Les auteurs du rapport concluent que le chômage n’est pas directement lié au taux d’immigration. Au contraire, les immigrés ont tendance à occuper des emplois marginaux refusés par la plupart des natifs. Si l’immigration diminuait brusquement, le chômage augmenterait de fait, et non l’inverse.

Vers l’avenir

Les résultats des recherches mettent en évidence l’influence déterminante que les autorités nationales ont sur les conditions d’immigration et d’intégration. Ils montrent également que, dans ce domaine, les politiques ont souvent eu des conséquences imprévues, voire néfastes. Un exemple patent en est le renforcement des contrôles aux frontières qui a, en fait, favorisé les filières d’immigration clandestine.

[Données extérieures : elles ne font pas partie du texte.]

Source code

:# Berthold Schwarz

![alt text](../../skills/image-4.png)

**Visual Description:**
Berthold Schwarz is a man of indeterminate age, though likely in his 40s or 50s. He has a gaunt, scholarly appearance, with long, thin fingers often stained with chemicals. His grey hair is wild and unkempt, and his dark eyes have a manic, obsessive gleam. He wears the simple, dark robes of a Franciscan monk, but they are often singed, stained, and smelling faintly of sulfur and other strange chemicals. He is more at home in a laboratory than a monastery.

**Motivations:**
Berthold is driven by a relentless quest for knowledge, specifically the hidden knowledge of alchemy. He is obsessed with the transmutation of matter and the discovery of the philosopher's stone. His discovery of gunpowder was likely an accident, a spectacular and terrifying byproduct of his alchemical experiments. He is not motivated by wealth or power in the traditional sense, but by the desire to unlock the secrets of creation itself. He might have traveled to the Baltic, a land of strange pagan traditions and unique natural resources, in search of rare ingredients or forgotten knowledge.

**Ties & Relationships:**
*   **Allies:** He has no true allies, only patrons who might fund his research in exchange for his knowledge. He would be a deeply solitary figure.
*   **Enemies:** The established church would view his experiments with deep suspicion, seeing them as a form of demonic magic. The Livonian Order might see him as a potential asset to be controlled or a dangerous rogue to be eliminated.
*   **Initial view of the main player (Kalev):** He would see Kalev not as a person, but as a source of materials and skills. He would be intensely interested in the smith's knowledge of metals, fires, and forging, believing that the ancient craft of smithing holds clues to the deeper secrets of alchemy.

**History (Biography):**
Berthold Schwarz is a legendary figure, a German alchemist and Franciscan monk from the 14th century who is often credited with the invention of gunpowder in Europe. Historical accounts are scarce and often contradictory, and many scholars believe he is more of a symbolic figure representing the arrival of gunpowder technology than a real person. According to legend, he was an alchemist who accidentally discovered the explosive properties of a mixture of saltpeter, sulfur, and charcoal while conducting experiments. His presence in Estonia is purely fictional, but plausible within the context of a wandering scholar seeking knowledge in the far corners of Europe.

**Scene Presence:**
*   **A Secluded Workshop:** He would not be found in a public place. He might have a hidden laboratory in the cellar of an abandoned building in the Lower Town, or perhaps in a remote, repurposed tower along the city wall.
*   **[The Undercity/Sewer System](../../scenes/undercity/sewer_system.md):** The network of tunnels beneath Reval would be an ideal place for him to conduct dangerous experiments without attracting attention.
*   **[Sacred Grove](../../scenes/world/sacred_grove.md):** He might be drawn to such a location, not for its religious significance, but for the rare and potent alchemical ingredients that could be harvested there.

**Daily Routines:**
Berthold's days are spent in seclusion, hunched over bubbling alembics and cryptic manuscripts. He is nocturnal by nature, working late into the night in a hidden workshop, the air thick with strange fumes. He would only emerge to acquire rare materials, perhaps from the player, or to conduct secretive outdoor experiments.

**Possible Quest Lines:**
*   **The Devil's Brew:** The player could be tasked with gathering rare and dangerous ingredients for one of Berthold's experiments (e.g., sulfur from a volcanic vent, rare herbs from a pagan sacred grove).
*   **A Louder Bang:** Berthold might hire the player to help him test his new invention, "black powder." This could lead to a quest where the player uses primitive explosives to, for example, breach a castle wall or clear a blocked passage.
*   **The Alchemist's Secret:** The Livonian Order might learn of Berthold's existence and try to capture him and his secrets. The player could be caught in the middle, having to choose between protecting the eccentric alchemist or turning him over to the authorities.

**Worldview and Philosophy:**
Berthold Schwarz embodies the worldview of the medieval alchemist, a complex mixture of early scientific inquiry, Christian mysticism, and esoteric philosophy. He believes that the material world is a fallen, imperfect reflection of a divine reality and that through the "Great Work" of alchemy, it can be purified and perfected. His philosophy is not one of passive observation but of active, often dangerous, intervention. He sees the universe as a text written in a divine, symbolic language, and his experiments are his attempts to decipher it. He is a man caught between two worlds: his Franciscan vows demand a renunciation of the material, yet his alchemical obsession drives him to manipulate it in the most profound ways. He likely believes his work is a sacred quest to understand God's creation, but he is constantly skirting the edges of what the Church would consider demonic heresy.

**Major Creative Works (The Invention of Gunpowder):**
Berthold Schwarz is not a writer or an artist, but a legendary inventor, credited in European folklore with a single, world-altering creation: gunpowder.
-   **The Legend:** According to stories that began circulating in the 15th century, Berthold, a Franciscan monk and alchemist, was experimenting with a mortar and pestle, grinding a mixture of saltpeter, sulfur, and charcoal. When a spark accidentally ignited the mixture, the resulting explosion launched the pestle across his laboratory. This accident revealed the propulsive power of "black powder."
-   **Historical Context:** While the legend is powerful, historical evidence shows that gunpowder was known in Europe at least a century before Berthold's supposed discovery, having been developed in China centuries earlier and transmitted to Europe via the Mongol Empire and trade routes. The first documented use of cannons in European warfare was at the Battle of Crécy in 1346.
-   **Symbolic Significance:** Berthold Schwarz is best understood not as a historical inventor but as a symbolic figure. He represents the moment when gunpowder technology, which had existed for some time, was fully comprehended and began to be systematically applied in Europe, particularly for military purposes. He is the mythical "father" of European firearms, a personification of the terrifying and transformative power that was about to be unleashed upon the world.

Les services publics jouent un rôle capital en matière d’intégration. Pour éviter la marginalisation sociale des immigrés, il est indispensable qu’ils puissent avoir accès à l’éducation, aux prestations sociales, à la santé et aux autres services comme n’importe qui. Cependant, les recherches ont révélé que certains types de services ont, en fait, pour effet d’accentuer l’exclusion en isolant les immigrés du reste de la population. Certains services spécialement destinés aux minorités peuvent freiner l’intégration dans le système éducatif et le marché du travail.
Dans bien des cas, l’opinion publique semble influer sur les politiques officielles. Et les comportements ont souvent entravé la mise œuvre de politiques conçues pour assurer une plus grande équité ou lever les obstacles à l’intégration. Les médias et les dirigeants politiques ont une grande part de responsabilité dans cet état de fait.
Enfin, les résultats des recherches font apparaître la diversité des expériences entre groupes d’immigrés, pays d’immigration et sous-groupes dans chaque pays. Les politiques doivent refléter cette diversité. Par ailleurs, il existe aussi de nombreuses similitudes en ce qui concerne les expériences d’installation, la constitution de communautés ainsi que les lois et politiques nationales. Cette convergence peut servir de point de départ à l’élaboration de politiques conjointes. Elle souligne l’intérêt des recherches comparatives et de l’échange d’expériences au niveau international. L’approche transnationale collective suivie dans les études multinationales peut constituer la base d’une coopération à l’échelle de l’UE dans ce domaine.